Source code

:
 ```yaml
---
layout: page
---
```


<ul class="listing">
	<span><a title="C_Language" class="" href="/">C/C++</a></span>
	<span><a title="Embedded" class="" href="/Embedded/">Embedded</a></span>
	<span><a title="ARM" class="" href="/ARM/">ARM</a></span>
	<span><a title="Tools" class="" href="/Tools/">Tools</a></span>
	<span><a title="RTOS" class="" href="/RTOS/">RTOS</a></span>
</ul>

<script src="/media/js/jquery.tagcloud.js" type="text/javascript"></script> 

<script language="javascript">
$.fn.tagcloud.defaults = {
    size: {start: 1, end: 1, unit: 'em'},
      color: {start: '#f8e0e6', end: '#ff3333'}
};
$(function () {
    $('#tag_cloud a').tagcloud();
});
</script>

--

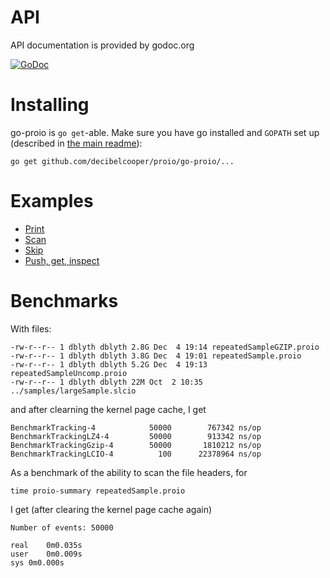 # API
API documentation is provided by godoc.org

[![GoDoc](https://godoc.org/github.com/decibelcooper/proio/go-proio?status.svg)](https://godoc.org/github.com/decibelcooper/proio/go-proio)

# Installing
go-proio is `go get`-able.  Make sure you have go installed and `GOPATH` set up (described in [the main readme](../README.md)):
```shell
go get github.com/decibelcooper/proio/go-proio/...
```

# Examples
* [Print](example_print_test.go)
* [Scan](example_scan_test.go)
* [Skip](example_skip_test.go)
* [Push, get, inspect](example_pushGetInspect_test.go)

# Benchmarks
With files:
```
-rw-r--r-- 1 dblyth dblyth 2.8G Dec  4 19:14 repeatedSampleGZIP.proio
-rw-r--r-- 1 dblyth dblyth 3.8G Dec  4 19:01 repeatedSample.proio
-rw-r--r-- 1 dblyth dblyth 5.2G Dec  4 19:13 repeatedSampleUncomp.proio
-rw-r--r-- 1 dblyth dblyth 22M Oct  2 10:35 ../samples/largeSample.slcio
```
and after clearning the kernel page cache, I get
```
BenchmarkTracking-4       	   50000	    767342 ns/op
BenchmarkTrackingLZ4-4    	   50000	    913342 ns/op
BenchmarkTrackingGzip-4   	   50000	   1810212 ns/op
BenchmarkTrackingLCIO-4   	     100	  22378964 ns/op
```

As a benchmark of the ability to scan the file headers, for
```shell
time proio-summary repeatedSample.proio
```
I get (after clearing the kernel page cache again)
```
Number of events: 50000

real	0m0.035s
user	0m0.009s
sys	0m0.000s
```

**Work required**
Search the entries for the string "godoc" and return each line where it turns up.

**Solution to this exercise**
API documentation is provided by godoc.org
[![GoDoc](https://godoc.org/github.com/decibelcooper/proio/go-proio?status.svg)](https://godoc.org/github.com/decibelcooper/proio/go-proio)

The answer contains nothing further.